**Problem**
In the material below, the lines containing the word "Skeleton" are required; copy each of them.
Segment Start: Input data
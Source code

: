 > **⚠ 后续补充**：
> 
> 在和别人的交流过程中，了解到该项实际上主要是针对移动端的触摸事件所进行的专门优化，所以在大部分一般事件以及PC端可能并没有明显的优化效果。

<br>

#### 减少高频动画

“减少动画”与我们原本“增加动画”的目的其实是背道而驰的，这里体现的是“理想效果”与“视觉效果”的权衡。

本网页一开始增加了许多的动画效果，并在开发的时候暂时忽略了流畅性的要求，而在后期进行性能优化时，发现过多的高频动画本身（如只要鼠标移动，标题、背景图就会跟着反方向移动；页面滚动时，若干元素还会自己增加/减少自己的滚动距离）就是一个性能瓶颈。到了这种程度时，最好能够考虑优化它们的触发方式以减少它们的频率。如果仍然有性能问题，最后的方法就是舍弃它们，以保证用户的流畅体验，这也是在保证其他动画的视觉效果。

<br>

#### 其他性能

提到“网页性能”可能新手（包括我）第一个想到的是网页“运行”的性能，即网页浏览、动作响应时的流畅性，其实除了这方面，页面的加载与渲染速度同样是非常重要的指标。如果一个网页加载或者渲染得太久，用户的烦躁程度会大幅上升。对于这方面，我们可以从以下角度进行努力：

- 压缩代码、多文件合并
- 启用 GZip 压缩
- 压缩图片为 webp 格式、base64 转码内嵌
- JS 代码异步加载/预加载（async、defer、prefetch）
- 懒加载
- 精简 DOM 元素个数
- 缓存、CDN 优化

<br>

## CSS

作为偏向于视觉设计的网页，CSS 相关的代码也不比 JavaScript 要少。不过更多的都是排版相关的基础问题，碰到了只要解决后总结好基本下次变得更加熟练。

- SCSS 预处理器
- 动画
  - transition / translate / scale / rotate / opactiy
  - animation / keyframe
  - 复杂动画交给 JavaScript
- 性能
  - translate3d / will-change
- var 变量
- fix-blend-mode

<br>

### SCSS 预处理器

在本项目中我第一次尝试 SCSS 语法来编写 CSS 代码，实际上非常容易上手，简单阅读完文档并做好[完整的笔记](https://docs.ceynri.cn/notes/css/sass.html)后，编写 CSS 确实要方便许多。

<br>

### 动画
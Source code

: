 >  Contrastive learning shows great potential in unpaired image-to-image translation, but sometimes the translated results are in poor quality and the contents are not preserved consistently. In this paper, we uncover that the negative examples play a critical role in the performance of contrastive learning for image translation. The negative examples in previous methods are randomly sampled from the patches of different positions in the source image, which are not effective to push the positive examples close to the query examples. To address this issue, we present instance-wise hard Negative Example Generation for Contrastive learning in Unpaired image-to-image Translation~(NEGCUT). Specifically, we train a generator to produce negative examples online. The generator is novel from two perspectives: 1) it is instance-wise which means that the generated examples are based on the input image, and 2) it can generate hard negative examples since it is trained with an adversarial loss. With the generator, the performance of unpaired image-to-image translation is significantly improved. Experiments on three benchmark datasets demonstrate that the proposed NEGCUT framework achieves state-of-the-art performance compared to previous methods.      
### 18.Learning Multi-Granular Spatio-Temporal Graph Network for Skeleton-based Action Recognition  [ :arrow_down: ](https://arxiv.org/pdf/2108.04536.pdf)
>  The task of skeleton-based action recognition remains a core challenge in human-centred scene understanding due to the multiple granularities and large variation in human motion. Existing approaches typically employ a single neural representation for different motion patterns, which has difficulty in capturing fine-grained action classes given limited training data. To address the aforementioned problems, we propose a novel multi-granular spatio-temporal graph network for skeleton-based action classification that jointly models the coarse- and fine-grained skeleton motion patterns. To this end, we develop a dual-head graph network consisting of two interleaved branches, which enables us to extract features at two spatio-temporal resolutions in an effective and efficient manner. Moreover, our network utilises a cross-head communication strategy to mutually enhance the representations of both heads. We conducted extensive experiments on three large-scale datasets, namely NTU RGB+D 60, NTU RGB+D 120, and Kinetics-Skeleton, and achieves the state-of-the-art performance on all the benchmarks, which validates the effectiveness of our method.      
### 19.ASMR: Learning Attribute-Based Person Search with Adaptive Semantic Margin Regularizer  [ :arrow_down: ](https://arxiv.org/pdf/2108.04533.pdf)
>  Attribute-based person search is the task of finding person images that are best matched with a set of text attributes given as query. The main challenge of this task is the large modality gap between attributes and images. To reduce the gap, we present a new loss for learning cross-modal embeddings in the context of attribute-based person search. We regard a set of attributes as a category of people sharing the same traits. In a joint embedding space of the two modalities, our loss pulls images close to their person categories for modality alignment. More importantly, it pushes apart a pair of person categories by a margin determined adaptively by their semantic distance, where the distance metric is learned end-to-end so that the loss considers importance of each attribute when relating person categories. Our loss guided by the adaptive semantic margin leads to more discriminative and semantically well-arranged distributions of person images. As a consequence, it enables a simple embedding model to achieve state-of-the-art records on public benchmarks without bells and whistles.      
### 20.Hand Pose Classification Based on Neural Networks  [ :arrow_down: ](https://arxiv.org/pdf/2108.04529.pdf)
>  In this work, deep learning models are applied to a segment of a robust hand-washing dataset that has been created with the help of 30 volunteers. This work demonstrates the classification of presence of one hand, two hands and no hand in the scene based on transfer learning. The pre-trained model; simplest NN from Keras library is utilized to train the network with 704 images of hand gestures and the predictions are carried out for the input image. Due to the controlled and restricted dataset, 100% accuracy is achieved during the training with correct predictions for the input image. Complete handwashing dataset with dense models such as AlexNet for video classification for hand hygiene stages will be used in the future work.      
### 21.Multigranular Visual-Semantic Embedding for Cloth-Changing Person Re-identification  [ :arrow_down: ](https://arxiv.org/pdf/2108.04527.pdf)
Segment End: Input data
**Solution**
### 18.Learning Multi-Granular Spatio-Temporal Graph Network for Skeleton-based Action Recognition  [ :arrow_down: ](https://arxiv.org/pdf/2108.04536.pdf)
>  The task of skeleton-based action recognition remains a core challenge in human-centred scene understanding due to the multiple granularities and large variation in human motion. Existing approaches typically employ a single neural representation for different motion patterns, which has difficulty in capturing fine-grained action classes given limited training data. To address the aforementioned problems, we propose a novel multi-granular spatio-temporal graph network for skeleton-based action classification that jointly models the coarse- and fine-grained skeleton motion patterns. To this end, we develop a dual-head graph network consisting of two interleaved branches, which enables us to extract features at two spatio-temporal resolutions in an effective and efficient manner. Moreover, our network utilises a cross-head communication strategy to mutually enhance the representations of both heads. We conducted extensive experiments on three large-scale datasets, namely NTU RGB+D 60, NTU RGB+D 120, and Kinetics-Skeleton, and achieves the state-of-the-art performance on all the benchmarks, which validates the effectiveness of our method.      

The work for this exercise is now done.